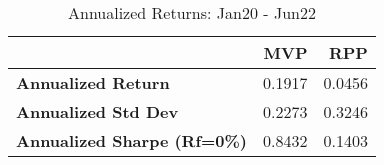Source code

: \begin{table}
      \centering
      \begingroup
      \fontsize{9}{9}
      \selectfont 
\begin{tabular}{>{}lrr}
\toprule
  & MVP & RPP\\
\midrule
\textbf{Annualized Return} & 0.1917 & 0.0456\\
\textbf{Annualized Std Dev} & 0.2273 & 0.3246\\
\textbf{Annualized Sharpe (Rf=0\%)} & 0.8432 & 0.1403\\
\bottomrule
\end{tabular} \caption{Annualized Returns: Jan20 - Jun22}
      \label{tab: Low102 }  
      \endgroup{}
      \end{table}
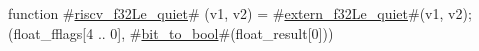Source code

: function #\hyperref[sailRISCVzriscvzyf32Lezyquiet]{riscv\_f32Le\_quiet}# (v1, v2) = {
  #\hyperref[sailRISCVzexternzyf32Lezyquiet]{extern\_f32Le\_quiet}#(v1, v2);
  (float_fflags[4 .. 0], #\hyperref[sailRISCVzbitzytozybool]{bit\_to\_bool}#(float_result[0]))
}
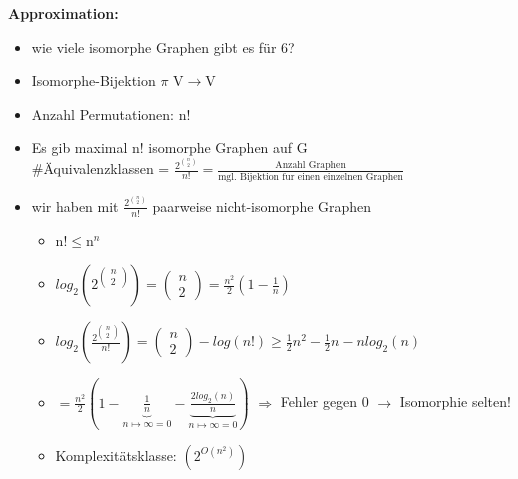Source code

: \newpage
\textbf{Approximation:}
\begin{itemize}
	\item wie viele isomorphe Graphen gibt es für 6?
	\item Isomorphe-Bijektion $\pi$ V$\rightarrow$V
	\item Anzahl Permutationen: n!
	\item Es gib maximal n! isomorphe Graphen auf G\\
	
\hspace*{2cm}\#Äquivalenzklassen = $\frac{2^{\binom{n}{2}}}{n!}=\frac{\text{Anzahl Graphen}}{\text{mgl. Bijektion fur einen einzelnen Graphen}}$\\
	\item wir haben mit $\frac{2^{\binom{n}{2}}}{n!}$ paarweise nicht-isomorphe Graphen\\
	\begin{itemize}
		\item n!$\leq$n$^n$
		\item $log_2(2^{\begin{pmatrix}n\\2\end{pmatrix}}) = \begin{pmatrix}n\\2\end{pmatrix} = \frac{n^2}{2}(1-\frac{1}{n})$
		\item $log_2(\frac{2^{\begin{pmatrix}n\\2\end{pmatrix}}}{n!}) = \begin{pmatrix}n\\2\end{pmatrix} - log(n!) \geq \frac{1}{2}n^2-\frac{1}{2}n-n log_2(n)$
		\item $=\frac{n^2}{2}(1-\underbrace{\frac{1}{n}}_{n\mapsto \infty=0}-\underbrace{\frac{2 log_2(n)}{n}}_{n\mapsto \infty=0})$ $\Rightarrow$ Fehler gegen 0 $\rightarrow$ Isomorphie selten!
		\item  Komplexitätsklasse: $(2^{O(n^2)})$
	\end{itemize}
\end{itemize}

* [TASK]: Go through the listing above line by line and say how many lines hold the word "pmatrix". Reply with that number only.

* [ANSWER TO THIS EXERCISE]: 2